Nuclear Fusion

I am the co-lead of the Plasma Physics and Diagnostics group within A*STAR’s Future Energy Acceleration and Translation (FEAT) programme. My work focuses on modelling the physics that underpins magnetic-confinement fusion (MCF) systems.

Magnetic-confinement fusion aims to sustain a plasma hot enough for fusion reactions by using strong magnetic fields to trap charged particles. Tokamaks and stellarators are the leading designs, but both face the same core challenge: maintaining good confinement while safely exhausting heat and particles. Much of this is controlled by the plasma edge — the complex region where hot core plasma transitions to cooler boundary plasma, interacts with neutrals, and impacts material surfaces.

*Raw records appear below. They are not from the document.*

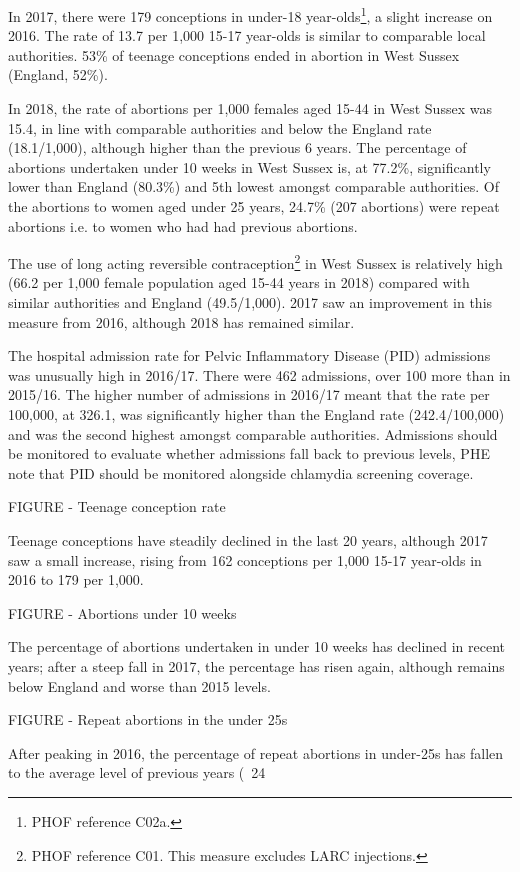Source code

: In 2017, there were 179 conceptions in under-18 year-olds\footnote{PHOF reference C02a.}, a slight increase on 2016. The rate of 13.7 per 1,000 15-17 year-olds is similar to comparable local authorities. 53\% of teenage conceptions ended in abortion in West Sussex (England, 52\%).

In 2018, the rate of abortions per 1,000 females aged 15-44 in West Sussex was 15.4, in line with comparable authorities and below the England rate (18.1/1,000), although higher than the previous 6 years. The percentage of abortions undertaken under 10 weeks in West Sussex is, at 77.2\%, significantly lower than England (80.3\%) and 5th lowest amongst comparable authorities. Of the abortions to women aged under 25 years, 24.7\% (207 abortions) were repeat abortions i.e. to women who had had previous abortions.

The use of long acting reversible contraception\footnote{PHOF reference C01. This measure excludes LARC injections.} in West Sussex is relatively high (66.2 per 1,000 female population aged 15-44 years in 2018) compared with similar authorities and England (49.5/1,000). 2017 saw an improvement in this measure from 2016, although 2018 has remained similar.

The hospital admission rate for Pelvic Inflammatory Disease (PID) admissions was unusually high in 2016/17. There were 462 admissions, over 100 more than in 2015/16. The higher number of admissions in 2016/17 meant that the rate per 100,000, at 326.1, was significantly higher than the England rate (242.4/100,000) and was the second highest amongst comparable authorities. Admissions should be monitored to evaluate whether admissions fall back to previous levels, PHE note that PID should be monitored alongside chlamydia screening coverage.
 
FIGURE - Teenage conception rate

Teenage conceptions have steadily declined in the last 20 years, although 2017 saw a small increase, rising from 162 conceptions per 1,000 15-17 year-olds in 2016 to 179 per 1,000.

FIGURE - Abortions under 10 weeks

The percentage of abortions undertaken in under 10 weeks has declined in recent years; after a steep fall in 2017, the percentage has risen again, although remains below England and worse than 2015 levels.

FIGURE - Repeat abortions in the under 25s

After peaking in 2016, the percentage of repeat abortions in under-25s has fallen to the average level of previous years (~24%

Within this context, my research spans three connected areas:

  • Edge plasma physics: Understanding turbulence, parallel transport, recombination, and plasma–neutral interactions in the scrape-off layer and divertor, where most of the exhaust power flows.
  • Plasma–material interactions: Modelling sputtering, tungsten erosion, impurity migration, liquid-metal protection schemes, and the multi-scale coupling between the surface response and the edge plasma.
  • Diagnostics enhanced by machine learning: Developing data-driven methods that combine synthetic diagnostics, simulation output, and experimental measurements to reconstruct plasma structure and extract physical parameters with higher fidelity.

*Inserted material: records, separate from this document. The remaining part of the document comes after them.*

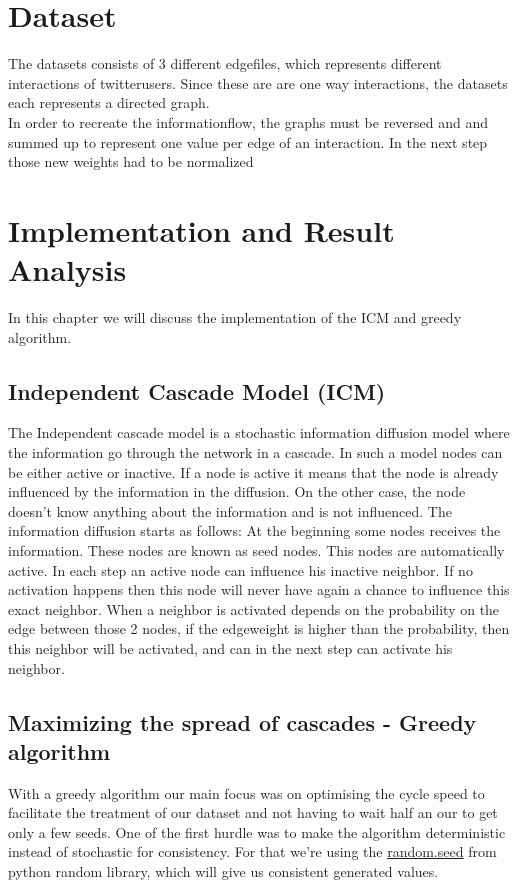 
\section{Dataset}
The datasets consists of 3 different edgefiles, which represents different interactions of twitterusers. Since these are are one way interactions, the datasets each represents a directed graph.\\
 In order to recreate the informationflow, the graphs must be reversed and and summed up to represent one value per edge of an interaction. In the next step those new weights had to be normalized
\section{Implementation and Result Analysis}
In this chapter we will discuss the implementation of the ICM and greedy algorithm.
\subsection{Independent Cascade Model (ICM)}
The Independent cascade model is a stochastic information diffusion model where the information go through the network in a cascade. In such a model nodes can be either active or inactive. If a node is active it means that the node is already influenced by the information in the diffusion. On the other case, the node doesn't know anything about the information and is not influenced.
The information diffusion starts as follows: At the beginning some nodes receives the information. These nodes are known as seed nodes. This nodes are automatically active. In each step an active node can influence his inactive neighbor. If no activation happens then this node will never have again a chance to influence this exact neighbor. When a neighbor is activated depends on the probability on the edge between those 2 nodes, if the edgeweight is higher than the probability, then this neighbor will be activated, and can in the next step can activate his neighbor.
\subsection{Maximizing the spread of cascades - Greedy algorithm}

With a greedy algorithm our main focus was on optimising the cycle speed to facilitate the treatment of our dataset and not having to wait half an our to get only a few seeds.
One of the first hurdle was to make the algorithm deterministic instead of stochastic for consistency. For that we're using the \href{https://docs.python.org/3.8/library/random.html#random.seed}{random.seed} from python random library, which will give us consistent generated values.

Together, these efforts aim to improve predictive understanding of the plasma edge and the divertor region — key bottlenecks for next-generation fusion reactors such as ITER, DEMO, and STEP.


Astrophysics

Before transitioning into fusion research, I worked in computational astrophysics, focusing on large cosmological simulations of galaxy formation. My work examined how baryons (the ordinary matter we are made of and can observe) interact with and influence the evolution of dark matter structures in the Universe.

This involved:

  • Running and analysing high-resolution cosmological simulations
  • Studying baryon–dark matter coupling, feedback processes, and multi-scale structure formation
  • Developing and applying numerical methods for high-performance computing environments

Although astrophysical and fusion plasmas operate in different regimes, the underlying physics—fluid dynamics, transport, instabilities, and multi-scale behaviour—provides a strong foundation for modelling complex systems. This background continues to shape my approach to fusion research, especially in high-fidelity simulation and data-intensive workflows.


Data Science

Alongside physics-based modelling, I work extensively with data analysis, machine learning, and scientific visualisation. Fusion simulations and diagnostics generate vast, high-dimensional datasets, and modern data-science tools are essential for interpreting plasma behaviour, benchmarking models against experiments, and communicating results clearly.